TASK DESCRIPTION » Go through the listing beneath this task and return every line that carries the string "chatter".

╭─ INFORMATION PROVIDED

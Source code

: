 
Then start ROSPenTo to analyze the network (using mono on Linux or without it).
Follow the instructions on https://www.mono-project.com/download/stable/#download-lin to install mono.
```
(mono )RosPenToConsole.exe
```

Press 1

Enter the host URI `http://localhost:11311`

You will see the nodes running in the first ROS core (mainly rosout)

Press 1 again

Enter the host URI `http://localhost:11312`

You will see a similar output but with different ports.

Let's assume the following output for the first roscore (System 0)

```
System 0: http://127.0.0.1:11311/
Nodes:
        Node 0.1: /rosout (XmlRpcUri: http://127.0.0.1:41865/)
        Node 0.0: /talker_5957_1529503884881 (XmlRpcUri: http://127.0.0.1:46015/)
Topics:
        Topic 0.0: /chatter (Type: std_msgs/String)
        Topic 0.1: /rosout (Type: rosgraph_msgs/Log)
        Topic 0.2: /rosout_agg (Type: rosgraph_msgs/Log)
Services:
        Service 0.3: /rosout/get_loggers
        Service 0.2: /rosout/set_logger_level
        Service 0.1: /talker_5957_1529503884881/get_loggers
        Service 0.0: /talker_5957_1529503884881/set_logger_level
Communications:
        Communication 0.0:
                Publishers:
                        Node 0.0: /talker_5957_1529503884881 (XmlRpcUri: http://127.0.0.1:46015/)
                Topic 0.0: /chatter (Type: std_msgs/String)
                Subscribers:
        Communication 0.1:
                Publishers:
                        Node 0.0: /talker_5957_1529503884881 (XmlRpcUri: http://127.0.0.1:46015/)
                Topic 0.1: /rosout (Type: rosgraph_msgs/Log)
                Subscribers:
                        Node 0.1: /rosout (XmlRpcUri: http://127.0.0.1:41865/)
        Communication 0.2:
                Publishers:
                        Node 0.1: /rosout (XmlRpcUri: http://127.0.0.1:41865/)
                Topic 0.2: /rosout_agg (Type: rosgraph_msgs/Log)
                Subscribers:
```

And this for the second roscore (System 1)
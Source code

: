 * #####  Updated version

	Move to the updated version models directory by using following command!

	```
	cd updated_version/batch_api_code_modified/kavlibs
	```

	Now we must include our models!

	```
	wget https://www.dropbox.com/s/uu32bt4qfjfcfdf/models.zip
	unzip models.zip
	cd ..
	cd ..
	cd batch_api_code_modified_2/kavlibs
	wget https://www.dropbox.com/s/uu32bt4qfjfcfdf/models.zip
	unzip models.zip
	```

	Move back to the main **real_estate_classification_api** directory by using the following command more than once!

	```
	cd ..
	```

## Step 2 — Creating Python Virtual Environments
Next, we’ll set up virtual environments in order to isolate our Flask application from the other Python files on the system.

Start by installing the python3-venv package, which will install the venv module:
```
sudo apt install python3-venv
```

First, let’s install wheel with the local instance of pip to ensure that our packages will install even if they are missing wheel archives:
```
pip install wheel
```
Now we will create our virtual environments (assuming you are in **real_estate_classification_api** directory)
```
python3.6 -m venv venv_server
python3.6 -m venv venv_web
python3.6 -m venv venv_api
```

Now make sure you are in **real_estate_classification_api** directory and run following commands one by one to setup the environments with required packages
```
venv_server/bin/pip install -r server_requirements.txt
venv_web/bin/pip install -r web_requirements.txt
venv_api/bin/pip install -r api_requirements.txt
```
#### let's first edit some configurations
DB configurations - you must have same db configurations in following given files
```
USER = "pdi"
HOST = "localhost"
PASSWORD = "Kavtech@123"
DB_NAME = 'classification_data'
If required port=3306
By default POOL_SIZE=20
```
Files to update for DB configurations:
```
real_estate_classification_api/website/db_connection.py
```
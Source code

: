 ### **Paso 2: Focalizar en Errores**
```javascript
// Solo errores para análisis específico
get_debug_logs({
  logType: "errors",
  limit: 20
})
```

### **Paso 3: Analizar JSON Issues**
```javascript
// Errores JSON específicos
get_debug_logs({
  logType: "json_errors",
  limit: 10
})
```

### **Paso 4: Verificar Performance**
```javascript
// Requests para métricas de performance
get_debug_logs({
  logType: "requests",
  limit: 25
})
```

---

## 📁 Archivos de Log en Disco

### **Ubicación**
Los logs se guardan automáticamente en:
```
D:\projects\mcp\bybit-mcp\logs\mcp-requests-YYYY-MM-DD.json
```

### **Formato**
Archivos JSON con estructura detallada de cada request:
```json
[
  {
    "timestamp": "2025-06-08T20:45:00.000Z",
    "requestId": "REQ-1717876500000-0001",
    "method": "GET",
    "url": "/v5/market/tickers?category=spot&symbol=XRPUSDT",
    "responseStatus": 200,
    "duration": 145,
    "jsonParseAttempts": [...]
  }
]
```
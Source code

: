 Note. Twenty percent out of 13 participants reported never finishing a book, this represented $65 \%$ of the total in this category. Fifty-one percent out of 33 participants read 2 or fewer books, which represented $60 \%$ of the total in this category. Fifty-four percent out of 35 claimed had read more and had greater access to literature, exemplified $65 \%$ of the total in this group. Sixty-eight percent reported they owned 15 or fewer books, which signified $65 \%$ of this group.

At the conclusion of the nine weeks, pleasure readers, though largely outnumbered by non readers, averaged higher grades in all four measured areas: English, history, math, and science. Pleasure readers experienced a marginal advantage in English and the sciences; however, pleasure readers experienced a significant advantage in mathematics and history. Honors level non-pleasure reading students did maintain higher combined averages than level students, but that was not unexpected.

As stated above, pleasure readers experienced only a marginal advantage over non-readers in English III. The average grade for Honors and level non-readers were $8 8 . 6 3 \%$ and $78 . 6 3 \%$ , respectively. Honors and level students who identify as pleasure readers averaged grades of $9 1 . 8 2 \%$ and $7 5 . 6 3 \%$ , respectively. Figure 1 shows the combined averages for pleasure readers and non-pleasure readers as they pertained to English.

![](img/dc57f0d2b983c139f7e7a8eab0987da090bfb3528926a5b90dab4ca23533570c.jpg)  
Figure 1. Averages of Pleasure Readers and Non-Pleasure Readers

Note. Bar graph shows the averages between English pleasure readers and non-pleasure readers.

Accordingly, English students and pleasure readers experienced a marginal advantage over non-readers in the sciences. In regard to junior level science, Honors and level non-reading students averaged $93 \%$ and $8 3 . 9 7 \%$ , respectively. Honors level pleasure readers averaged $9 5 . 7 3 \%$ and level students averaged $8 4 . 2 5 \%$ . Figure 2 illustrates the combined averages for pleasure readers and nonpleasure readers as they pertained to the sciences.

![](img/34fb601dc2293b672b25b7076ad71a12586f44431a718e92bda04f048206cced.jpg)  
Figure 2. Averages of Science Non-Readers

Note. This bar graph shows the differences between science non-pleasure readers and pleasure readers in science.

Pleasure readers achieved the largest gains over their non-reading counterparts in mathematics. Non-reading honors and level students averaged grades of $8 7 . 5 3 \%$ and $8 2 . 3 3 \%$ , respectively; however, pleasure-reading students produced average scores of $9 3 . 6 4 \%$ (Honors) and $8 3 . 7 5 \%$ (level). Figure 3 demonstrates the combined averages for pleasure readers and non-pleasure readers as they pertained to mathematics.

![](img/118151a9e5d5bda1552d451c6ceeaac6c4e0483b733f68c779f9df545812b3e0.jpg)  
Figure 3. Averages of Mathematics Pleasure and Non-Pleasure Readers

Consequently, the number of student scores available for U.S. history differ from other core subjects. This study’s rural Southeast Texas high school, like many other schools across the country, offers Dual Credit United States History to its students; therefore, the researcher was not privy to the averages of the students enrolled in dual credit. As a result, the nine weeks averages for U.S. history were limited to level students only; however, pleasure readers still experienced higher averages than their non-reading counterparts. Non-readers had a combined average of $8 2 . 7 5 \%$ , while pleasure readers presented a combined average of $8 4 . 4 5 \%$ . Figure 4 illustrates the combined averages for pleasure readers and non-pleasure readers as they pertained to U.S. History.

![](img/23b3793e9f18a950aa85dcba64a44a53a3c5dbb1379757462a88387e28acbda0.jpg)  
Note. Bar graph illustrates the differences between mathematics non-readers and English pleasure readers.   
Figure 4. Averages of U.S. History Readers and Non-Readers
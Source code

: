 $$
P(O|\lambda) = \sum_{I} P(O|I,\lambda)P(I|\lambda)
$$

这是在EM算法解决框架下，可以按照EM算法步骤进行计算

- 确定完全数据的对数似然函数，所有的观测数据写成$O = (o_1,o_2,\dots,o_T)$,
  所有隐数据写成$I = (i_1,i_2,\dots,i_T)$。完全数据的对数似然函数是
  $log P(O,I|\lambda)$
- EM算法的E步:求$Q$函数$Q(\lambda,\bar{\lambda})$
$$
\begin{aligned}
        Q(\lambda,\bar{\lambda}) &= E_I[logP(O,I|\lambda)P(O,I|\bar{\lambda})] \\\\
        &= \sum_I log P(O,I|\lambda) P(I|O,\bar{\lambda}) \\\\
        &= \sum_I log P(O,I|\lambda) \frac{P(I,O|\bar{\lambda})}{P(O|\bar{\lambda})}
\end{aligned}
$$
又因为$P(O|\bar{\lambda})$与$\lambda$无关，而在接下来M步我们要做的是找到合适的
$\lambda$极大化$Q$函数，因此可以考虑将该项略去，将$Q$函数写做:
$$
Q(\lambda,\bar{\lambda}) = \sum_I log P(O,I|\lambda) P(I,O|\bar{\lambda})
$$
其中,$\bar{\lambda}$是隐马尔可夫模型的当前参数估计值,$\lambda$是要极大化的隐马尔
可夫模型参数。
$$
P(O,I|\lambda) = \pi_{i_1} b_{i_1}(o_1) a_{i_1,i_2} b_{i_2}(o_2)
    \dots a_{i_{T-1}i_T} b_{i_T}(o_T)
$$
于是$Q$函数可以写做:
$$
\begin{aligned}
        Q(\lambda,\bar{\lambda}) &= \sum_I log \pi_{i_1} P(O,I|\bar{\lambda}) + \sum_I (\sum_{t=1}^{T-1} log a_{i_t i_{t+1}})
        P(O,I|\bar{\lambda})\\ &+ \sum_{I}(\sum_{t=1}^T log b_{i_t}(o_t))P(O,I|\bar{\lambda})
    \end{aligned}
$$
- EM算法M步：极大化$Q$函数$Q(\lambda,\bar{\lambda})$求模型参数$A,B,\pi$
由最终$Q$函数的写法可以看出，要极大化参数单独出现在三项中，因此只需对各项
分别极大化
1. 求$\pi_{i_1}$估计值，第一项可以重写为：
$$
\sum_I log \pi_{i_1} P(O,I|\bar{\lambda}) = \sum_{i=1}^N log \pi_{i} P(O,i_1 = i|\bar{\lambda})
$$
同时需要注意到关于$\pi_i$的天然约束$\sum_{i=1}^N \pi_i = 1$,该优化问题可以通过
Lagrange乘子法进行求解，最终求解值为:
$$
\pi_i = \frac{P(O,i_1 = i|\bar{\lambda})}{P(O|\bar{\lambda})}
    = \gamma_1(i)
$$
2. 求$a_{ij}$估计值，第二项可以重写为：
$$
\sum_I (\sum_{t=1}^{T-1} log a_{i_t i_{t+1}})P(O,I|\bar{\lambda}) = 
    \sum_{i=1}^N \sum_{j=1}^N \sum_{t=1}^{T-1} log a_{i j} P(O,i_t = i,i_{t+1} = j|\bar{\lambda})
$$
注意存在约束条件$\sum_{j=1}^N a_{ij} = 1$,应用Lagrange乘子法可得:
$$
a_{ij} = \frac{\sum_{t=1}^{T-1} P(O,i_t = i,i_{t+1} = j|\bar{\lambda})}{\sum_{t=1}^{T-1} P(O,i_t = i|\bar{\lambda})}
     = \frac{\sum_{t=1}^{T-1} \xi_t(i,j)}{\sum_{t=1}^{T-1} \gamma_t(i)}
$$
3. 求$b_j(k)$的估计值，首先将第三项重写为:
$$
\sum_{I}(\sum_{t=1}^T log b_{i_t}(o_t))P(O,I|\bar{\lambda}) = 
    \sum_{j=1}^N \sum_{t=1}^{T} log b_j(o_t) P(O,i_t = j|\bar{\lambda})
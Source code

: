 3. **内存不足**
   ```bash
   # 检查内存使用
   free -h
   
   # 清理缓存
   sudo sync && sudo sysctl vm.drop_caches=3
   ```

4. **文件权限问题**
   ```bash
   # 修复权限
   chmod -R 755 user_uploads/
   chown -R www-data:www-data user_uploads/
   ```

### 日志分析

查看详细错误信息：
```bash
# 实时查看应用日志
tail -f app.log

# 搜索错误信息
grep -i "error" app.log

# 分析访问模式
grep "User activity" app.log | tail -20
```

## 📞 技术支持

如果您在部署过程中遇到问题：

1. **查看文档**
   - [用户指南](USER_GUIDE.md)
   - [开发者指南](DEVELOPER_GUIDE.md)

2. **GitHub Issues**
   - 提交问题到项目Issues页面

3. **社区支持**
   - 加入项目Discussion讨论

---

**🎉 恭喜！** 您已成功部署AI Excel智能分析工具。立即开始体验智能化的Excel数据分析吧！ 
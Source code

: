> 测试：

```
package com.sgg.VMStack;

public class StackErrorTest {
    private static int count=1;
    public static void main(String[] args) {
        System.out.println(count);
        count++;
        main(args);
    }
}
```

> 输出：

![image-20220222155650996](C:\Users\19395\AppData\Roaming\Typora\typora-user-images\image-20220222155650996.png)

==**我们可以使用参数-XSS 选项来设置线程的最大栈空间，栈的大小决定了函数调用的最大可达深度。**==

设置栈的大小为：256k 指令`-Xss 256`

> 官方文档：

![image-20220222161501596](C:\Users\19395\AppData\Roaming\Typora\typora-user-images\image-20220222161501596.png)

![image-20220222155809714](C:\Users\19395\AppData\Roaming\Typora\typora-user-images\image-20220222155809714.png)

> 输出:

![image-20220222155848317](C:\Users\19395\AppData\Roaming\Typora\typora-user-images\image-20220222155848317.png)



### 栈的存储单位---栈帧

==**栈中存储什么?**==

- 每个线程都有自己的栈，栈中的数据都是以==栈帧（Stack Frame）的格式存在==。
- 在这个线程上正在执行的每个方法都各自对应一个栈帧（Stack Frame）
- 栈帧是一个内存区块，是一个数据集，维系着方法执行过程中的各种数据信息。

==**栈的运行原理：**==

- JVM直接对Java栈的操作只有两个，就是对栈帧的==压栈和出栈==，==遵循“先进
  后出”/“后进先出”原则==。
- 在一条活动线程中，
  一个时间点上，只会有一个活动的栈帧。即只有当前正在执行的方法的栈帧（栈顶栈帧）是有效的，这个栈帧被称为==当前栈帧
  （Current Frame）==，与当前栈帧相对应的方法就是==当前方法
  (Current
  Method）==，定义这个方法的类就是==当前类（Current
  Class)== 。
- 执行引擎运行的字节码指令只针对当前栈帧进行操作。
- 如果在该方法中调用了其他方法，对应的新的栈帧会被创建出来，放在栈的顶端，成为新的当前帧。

╰─

EXERCISE RESPONSE »
        Topic 0.0: /chatter (Type: std_msgs/String)
                Topic 0.0: /chatter (Type: std_msgs/String)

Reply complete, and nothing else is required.